Ancestry Marks D-Day with Free Access to its Military Collection

Ancestry.com has more than 20 billion historical records, including 250 million global military records. (Image: Fold 3/Ancestry.com)
Ancestry.com has more than 20 billion historical records, including 250 million global military records. (Image: Fold 3/Ancestry.com)

The genealogy company Ancestry is marking the 75th anniversary of D-Day by opening up its online military records for free for three days, starting at 12 a.m. Eastern Time on June 6. The offer ends June 9.

The company has more than 20 billion historical records, including 332 million global military records such as muster rolls, enlistment registrations, draft cards, prisoner and casualty lists, and even some court-martial results.

Company officials say they hope the offer will spur interest in World War II history and family connections to D-Day and other monumental events.

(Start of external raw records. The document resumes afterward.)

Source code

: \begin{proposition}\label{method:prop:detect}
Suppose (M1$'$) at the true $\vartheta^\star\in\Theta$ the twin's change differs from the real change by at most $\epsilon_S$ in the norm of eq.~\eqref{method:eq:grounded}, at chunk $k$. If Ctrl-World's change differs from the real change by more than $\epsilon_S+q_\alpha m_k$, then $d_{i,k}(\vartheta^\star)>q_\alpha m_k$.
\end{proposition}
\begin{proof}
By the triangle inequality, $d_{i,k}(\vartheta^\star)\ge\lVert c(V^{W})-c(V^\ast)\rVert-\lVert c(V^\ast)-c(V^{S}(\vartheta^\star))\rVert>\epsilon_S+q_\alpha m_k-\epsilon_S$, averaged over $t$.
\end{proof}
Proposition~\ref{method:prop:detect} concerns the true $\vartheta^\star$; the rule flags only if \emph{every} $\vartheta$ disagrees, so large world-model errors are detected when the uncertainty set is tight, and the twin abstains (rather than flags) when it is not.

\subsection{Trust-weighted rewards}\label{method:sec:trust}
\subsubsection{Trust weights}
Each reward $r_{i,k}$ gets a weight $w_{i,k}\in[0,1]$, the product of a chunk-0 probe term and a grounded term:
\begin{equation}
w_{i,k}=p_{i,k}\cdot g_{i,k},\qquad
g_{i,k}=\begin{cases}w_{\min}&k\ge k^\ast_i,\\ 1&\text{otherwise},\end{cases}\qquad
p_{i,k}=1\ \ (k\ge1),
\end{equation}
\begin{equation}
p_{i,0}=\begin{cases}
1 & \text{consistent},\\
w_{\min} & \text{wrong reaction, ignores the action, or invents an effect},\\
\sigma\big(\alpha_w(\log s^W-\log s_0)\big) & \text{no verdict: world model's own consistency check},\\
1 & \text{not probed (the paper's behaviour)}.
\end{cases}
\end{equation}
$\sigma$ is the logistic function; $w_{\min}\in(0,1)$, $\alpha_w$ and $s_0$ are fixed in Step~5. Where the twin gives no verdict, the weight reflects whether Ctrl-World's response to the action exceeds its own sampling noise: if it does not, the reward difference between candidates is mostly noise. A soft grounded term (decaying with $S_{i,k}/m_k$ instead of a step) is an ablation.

"We want to encourage people to take time to talk to their families and glean these stories from the generations that have this information," said Lisa Elzey, a genealogist and senior family historian at Ancestry. "These are the stories that get lost ... [we'd like to see them] captured and saved for future generations."

Using the site, Elzey discovered that one of her two grandfathers actually took part in D-Day, as a ball turret gunner on a B-17 Flying Fortress bomber. While Ancestry did not contain that level of detail, she knew enough about her grandfather to find his military serial number on the site and then used it to request his service records from the National Archives.

She learned that his aircraft made bombing runs over Sword Beach, the easternmost landing area of the June 6, 1944, amphibious assault.

"To find that out was incredible, to find out he was part of one of the most important days of military history, of world history," Elzey said. "All because I was able to get started on Ancestry to get the information that really led me to my next step."

Once the site is live, users can browse the records, but they will be prompted to register with Ancestry and provide an email address before they can view documents. They will not be required to furnish a credit card or sign up for a free trial, an Ancestry spokeswoman said.

"Anyone can visit Ancestry to begin exploring," Jas Jimenez said.

Elzey said the site includes photo files, historic documents and registers that can be downloaded or printed. Other curated items include military yearbooks, military newspapers and counter-propaganda films.

The company did a similar promotion for the 75th anniversary of the attack on Pearl Harbor.

Elzey said Ancestry adds 2 million records each day to the website, so she encourages those who visited before and may have been disappointed in their search to try again.

"My story, though a wonderful story, isn't unique. These types of discoveries are happening all the time. There are people on our site willing to help, and there are billions of records," she said.